## [EXERCISE DIRECTIONS]
Start at the line below containing "different directories, and" and stop at the line containing "the list is". Repeat every line of that stretch exactly, and nothing outside it.

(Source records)
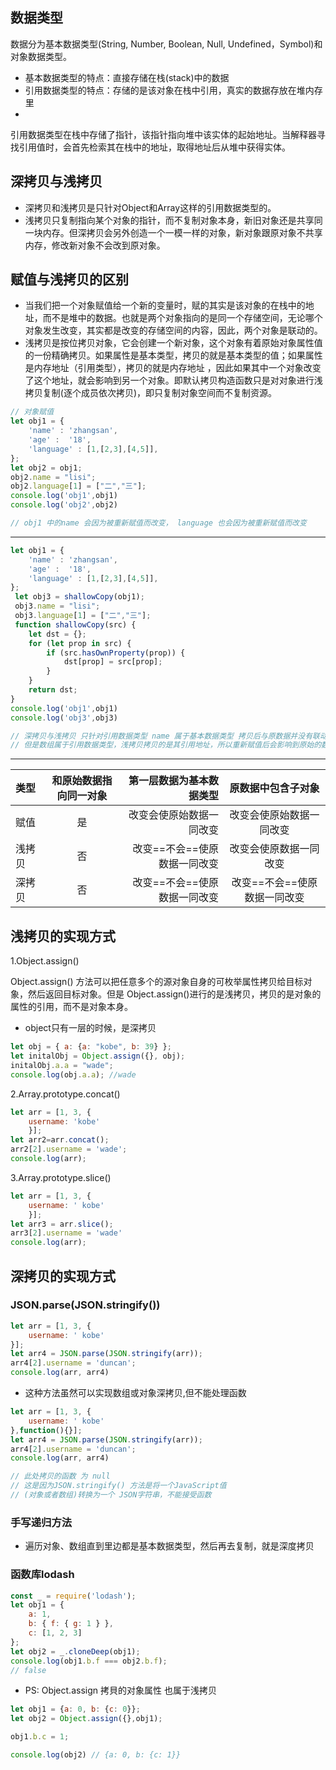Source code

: ## 数据类型
数据分为基本数据类型(String, Number, Boolean, Null, Undefined，Symbol)和对象数据类型。 
- 基本数据类型的特点：直接存储在栈(stack)中的数据
-  引用数据类型的特点：存储的是该对象在栈中引用，真实的数据存放在堆内存里
-  
引用数据类型在栈中存储了指针，该指针指向堆中该实体的起始地址。当解释器寻找引用值时，会首先检索其在栈中的地址，取得地址后从堆中获得实体。

## 深拷贝与浅拷贝
- 深拷贝和浅拷贝是只针对Object和Array这样的引用数据类型的。
- 浅拷贝只复制指向某个对象的指针，而不复制对象本身，新旧对象还是共享同一块内存。但深拷贝会另外创造一个一模一样的对象，新对象跟原对象不共享内存，修改新对象不会改到原对象。

## 赋值与浅拷贝的区别
- 当我们把一个对象赋值给一个新的变量时，赋的其实是该对象的在栈中的地址，而不是堆中的数据。也就是两个对象指向的是同一个存储空间，无论哪个对象发生改变，其实都是改变的存储空间的内容，因此，两个对象是联动的。
- 浅拷贝是按位拷贝对象，它会创建一个新对象，这个对象有着原始对象属性值的一份精确拷贝。如果属性是基本类型，拷贝的就是基本类型的值；如果属性是内存地址（引用类型），拷贝的就是内存地址 ，因此如果其中一个对象改变了这个地址，就会影响到另一个对象。即默认拷贝构造函数只是对对象进行浅拷贝复制(逐个成员依次拷贝)，即只复制对象空间而不复制资源。

```js
// 对象赋值
let obj1 = {
    'name' : 'zhangsan',
    'age' :  '18',
    'language' : [1,[2,3],[4,5]],
};
let obj2 = obj1;
obj2.name = "lisi";
obj2.language[1] = ["二","三"];
console.log('obj1',obj1)
console.log('obj2',obj2)

// obj1 中的name 会因为被重新赋值而改变， language 也会因为被重新赋值而改变
```
***
```js
let obj1 = {
    'name' : 'zhangsan',
    'age' :  '18',
    'language' : [1,[2,3],[4,5]],
};
 let obj3 = shallowCopy(obj1);
 obj3.name = "lisi";
 obj3.language[1] = ["二","三"];
 function shallowCopy(src) {
    let dst = {};
    for (let prop in src) {
        if (src.hasOwnProperty(prop)) {
            dst[prop] = src[prop];
        }
    }
    return dst;
}
console.log('obj1',obj1)
console.log('obj3',obj3)

// 深拷贝与浅拷贝 只针对引用数据类型 name 属于基本数据类型 拷贝后与原数据并没有联动
// 但是数组属于引用数据类型，浅拷贝拷贝的是其引用地址，所以重新赋值后会影响到原始的数据
```
***

| 类型 | 和原始数据指向同一对象 | 第一层数据为基本数据类型|原数据中包含子对象 |
| :-------- | :--------: | --------: | :--------: |
| 赋值 | 是 | 改变会使原始数据一同改变 | 改变会使原始数据一同改变 |
| 浅拷贝 | 否 | 改变==不会==使原数据一同改变 | 改变会使原数据一同改变 |
| 深拷贝 | 否 | 改变==不会==使原数据一同改变 | 改变==不会==使原数据一同改变 |

## 浅拷贝的实现方式
1.Object.assign()

Object.assign() 方法可以把任意多个的源对象自身的可枚举属性拷贝给目标对象，然后返回目标对象。但是 Object.assign()进行的是浅拷贝，拷贝的是对象的属性的引用，而不是对象本身。

- object只有一层的时候，是深拷贝
```js
let obj = { a: {a: "kobe", b: 39} };
let initalObj = Object.assign({}, obj);
initalObj.a.a = "wade";
console.log(obj.a.a); //wade
```

2.Array.prototype.concat()
```js
let arr = [1, 3, {
    username: 'kobe'
    }];
let arr2=arr.concat();    
arr2[2].username = 'wade';
console.log(arr);
```

3.Array.prototype.slice()
```js
let arr = [1, 3, {
    username: ' kobe'
    }];
let arr3 = arr.slice();
arr3[2].username = 'wade'
console.log(arr);
```

## 深拷贝的实现方式
### JSON.parse(JSON.stringify())

```js
let arr = [1, 3, {
    username: ' kobe'
}];
let arr4 = JSON.parse(JSON.stringify(arr));
arr4[2].username = 'duncan'; 
console.log(arr, arr4)
```

- 这种方法虽然可以实现数组或对象深拷贝,但不能处理函数

```js
let arr = [1, 3, {
    username: ' kobe'
},function(){}];
let arr4 = JSON.parse(JSON.stringify(arr));
arr4[2].username = 'duncan'; 
console.log(arr, arr4)

// 此处拷贝的函数 为 null
// 这是因为JSON.stringify() 方法是将一个JavaScript值
// (对象或者数组)转换为一个 JSON字符串，不能接受函数
```
### 手写递归方法
- 遍历对象、数组直到里边都是基本数据类型，然后再去复制，就是深度拷贝

### 函数库lodash

```js
const _ = require('lodash');
let obj1 = {
    a: 1,
    b: { f: { g: 1 } },
    c: [1, 2, 3]
};
let obj2 = _.cloneDeep(obj1);
console.log(obj1.b.f === obj2.b.f);
// false
```

- PS: Object.assign 拷貝的对象属性 也属于浅拷贝

```js
let obj1 = {a: 0, b: {c: 0}};
let obj2 = Object.assign({},obj1);

obj1.b.c = 1;

console.log(obj2) // {a: 0, b: {c: 1}}
```
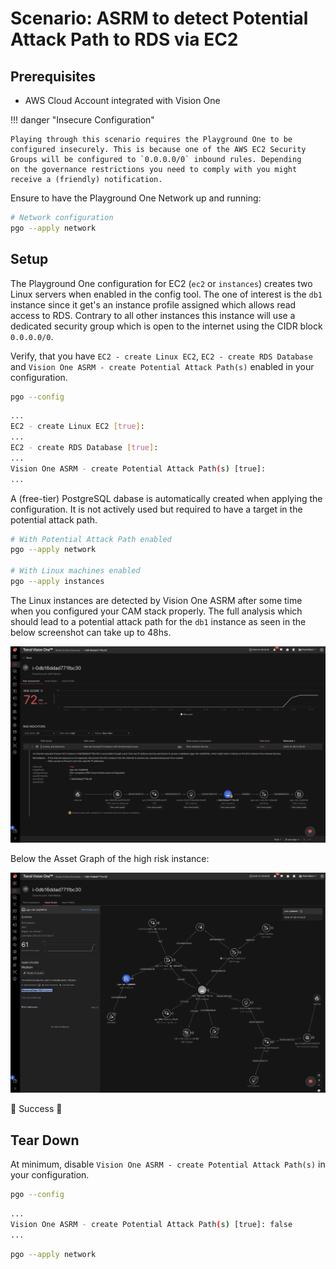 # Scenario: ASRM to detect Potential Attack Path to RDS via EC2

## Prerequisites

- AWS Cloud Account integrated with Vision One

!!! danger "Insecure Configuration"

    Playing through this scenario requires the Playground One to be
    configured insecurely. This is because one of the AWS EC2 Security
    Groups will be configured to `0.0.0.0/0` inbound rules. Depending
    on the governance restrictions you need to comply with you might
    receive a (friendly) notification. 

Ensure to have the Playground One Network up and running:

```sh
# Network configuration
pgo --apply network
```

## Setup

The Playground One configuration for EC2 (`ec2` or `instances`) creates two Linux servers when enabled in the config tool. The one of interest is the `db1` instance since it get's an instance profile assigned which allows read access to RDS. Contrary to all other instances this instance will use a dedicated security group which is open to the internet using the CIDR block `0.0.0.0/0`.

Verify, that you have `EC2 - create Linux EC2`, `EC2 - create RDS Database` and `Vision One ASRM - create Potential Attack Path(s)` enabled in your configuration.

```sh
pgo --config
```

```sh
...
EC2 - create Linux EC2 [true]:
...
EC2 - create RDS Database [true]: 
...
Vision One ASRM - create Potential Attack Path(s) [true]:
...
```

A (free-tier) PostgreSQL dabase is automatically created when applying the configuration. It is not actively used but required to have a target in the potential attack path.

```sh
# With Potential Attack Path enabled
pgo --apply network

# With Linux machines enabled
pgo --apply instances
```

The Linux instances are detected by Vision One ASRM after some time when you configured your CAM stack properly. The full analysis which should lead to a potential attack path for the `db1` instance as seen in the below screenshot can take up to 48hs.

![alt text](images/asrm-ec2-attack-path-01.png "Attack Path")

Below the Asset Graph of the high risk instance:

![alt text](images/asrm-ec2-attack-path-02.png "Asset Graph")

🎉 Success 🎉

## Tear Down

At minimum, disable `Vision One ASRM - create Potential Attack Path(s)` in your configuration.

```sh
pgo --config
```

```sh
...
Vision One ASRM - create Potential Attack Path(s) [true]: false
...
```

```sh
pgo --apply network
```

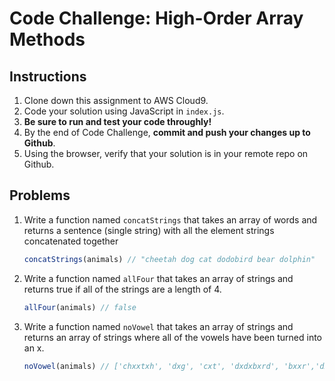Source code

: # Code Challenge: High-Order Array Methods

## Instructions

1. Clone down this assignment to AWS Cloud9. 
2. Code your solution using JavaScript in `index.js`. 
3. **Be sure to run and test your code throughly!**
4. By the end of Code Challenge, **commit and push your changes up to Github**.
5. Using the browser, verify that your solution is in your remote repo on Github.

## Problems 

1. Write a function named `concatStrings` that takes an array of words and returns a sentence (single string) with all the element strings concatenated together
    
    ```jsx
    concatStrings(animals) // "cheetah dog cat dodobird bear dolphin"
    ```

2. Write a function named `allFour` that takes an array of strings and returns true if all of the strings are a length of 4. 
    
    ```jsx
    allFour(animals) // false
    ```

3. Write a function named `noVowel` that takes an array of strings and returns an array of strings where all of the vowels have been turned into an x. 
    
    ```jsx
    noVowel(animals) // ['chxxtxh', 'dxg', 'cxt', 'dxdxbxrd', 'bxxr','dxlphxn']
    ```


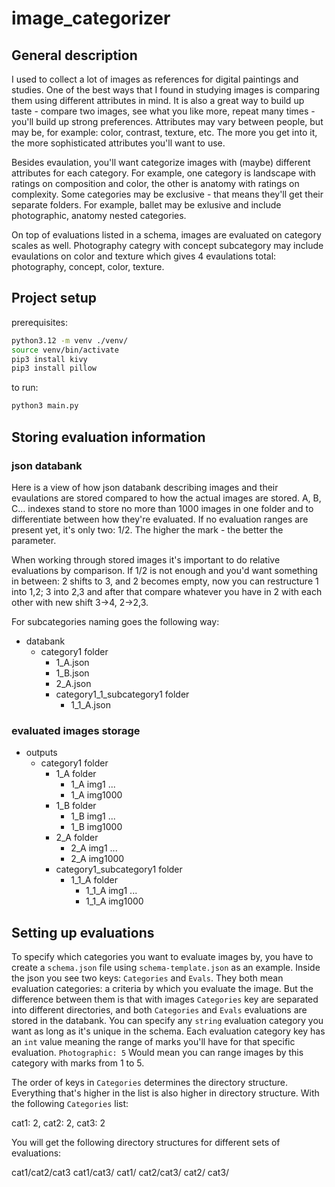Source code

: # image_categorizer
## General description
I used to collect a lot of images as references for digital paintings and studies. One of the best 
ways that I found in studying images is comparing them using different attributes in mind.
It is also a great way to build up taste - compare two images, see what you like more, repeat many 
times - you'll build up strong preferences. Attributes may vary between people, but may be, for 
example: color, contrast, texture, etc. The more you get into it, the more sophisticated attributes 
you'll want to use.

Besides evaulation, you'll want categorize images with (maybe) different attributes
for each category. For example, one category is landscape with ratings on composition and color,
the other is anatomy with ratings on complexity. Some categories may be exclusive - that means
they'll get their separate folders. For example, ballet may be exlusive and include photographic,
anatomy nested categories.

On top of evaluations listed in a schema, images are evaluated on category scales as well.
Photography categry with concept subcategory may include evaulations on color and texture
which gives 4 evaulations total: photography, concept, color, texture.

## Project setup
prerequisites:
```bash
python3.12 -m venv ./venv/
source venv/bin/activate
pip3 install kivy
pip3 install pillow
```

to run:
```bash
python3 main.py
```

## Storing evaluation information
### json databank
Here is a view of how json databank describing images and their evaulations are stored compared to
how the actual images are stored. A, B, C... indexes stand to store no more than 1000 images in 
one folder and to differentiate between how they're evaluated. If no evaluation ranges are present 
yet, it's only two: 1/2. The higher the mark - the better the parameter. 

When working through
stored images it's important to do relative evaluations by comparison. If 1/2 is not enough and
you'd want something in between: 2 shifts to 3, and 2 becomes empty, now you can restructure 
1 into 1,2; 3 into 2,3 and after that compare whatever you have in 2 with each other with new shift 
3->4, 2->2,3.

For subcategories naming goes the following way: <category mark>_<subcategory mark>_<literal index>

- databank
    - category1 folder
        - 1_A.json
        - 1_B.json
        - 2_A.json
        - category1_1_subcategory1 folder
            - 1_1_A.json

### evaluated images storage
- outputs
    - category1 folder
        - 1_A folder
            - 1_A img1
            ...
            - 1_A img1000
        - 1_B folder
            - 1_B img1
            ...
            - 1_B img1000
        - 2_A folder
            - 2_A img1
            ...
            - 2_A img1000
        - category1_subcategory1 folder
            - 1_1_A folder
                - 1_1_A img1
                ...
                - 1_1_A img1000

## Setting up evaluations

To specify which categories you want to evaluate images by, you have to create a `schema.json` file
using `schema-template.json` as an example. Inside the json you see two keys:
`Categories` and `Evals`. They both mean evaluation categories: a criteria by which you evaluate the
image. But the difference between them is that with images `Categories` key are separated into
different directories, and both `Categories` and `Evals` evaluations are stored in the databank.
You can specify any `string` evaluation category you want as long as it's unique in the schema.
Each evaluation category key has an `int` value meaning the range of marks you'll have for that
specific evaluation. `Photographic: 5` Would mean you can range images by this category with marks 
from 1 to 5. 

The order of keys in `Categories` determines the directory structure. Everything that's higher in
the list is also higher in directory structure.
With the following `Categories` list:

cat1: 2,
cat2: 2,
cat3: 2

You will get the following directory structures for different sets of evaluations:

cat1/cat2/cat3
cat1/cat3/
cat1/
cat2/cat3/
cat2/
cat3/
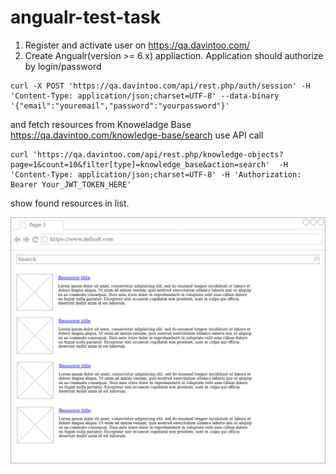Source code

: # angualr-test-task

1) Register and activate user on https://qa.davintoo.com/
2) Create Angualr(version >= 6.x) appliaction. 
Application should authorize by login/password
```
curl -X POST 'https://qa.davintoo.com/api/rest.php/auth/session' -H 'Content-Type: application/json;charset=UTF-8' --data-binary '{"email":"youremail","password":"yourpassword"}'
```
and fetch resources from Knoweladge Base
https://qa.davintoo.com/knowledge-base/search
use API call
```
curl 'https://qa.davintoo.com/api/rest.php/knowledge-objects?page=1&count=10&filter[type]=knowledge_base&action=search'  -H 'Content-Type: application/json;charset=UTF-8' -H 'Authorization: Bearer Your_JWT_TOKEN_HERE'
```
show found resources in list.

![Mockup](https://raw.githubusercontent.com/davintoo/angualr-test-task/master/Angular%20Task.jpg)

## [WRITTEN ANSWER]
different directories, and both `Categories` and `Evals` evaluations are stored in the databank.
You can specify any `string` evaluation category you want as long as it's unique in the schema.
Each evaluation category key has an `int` value meaning the range of marks you'll have for that
specific evaluation. `Photographic: 5` Would mean you can range images by this category with marks 
from 1 to 5. 

The order of keys in `Categories` determines the directory structure. Everything that's higher in
the list is also higher in directory structure.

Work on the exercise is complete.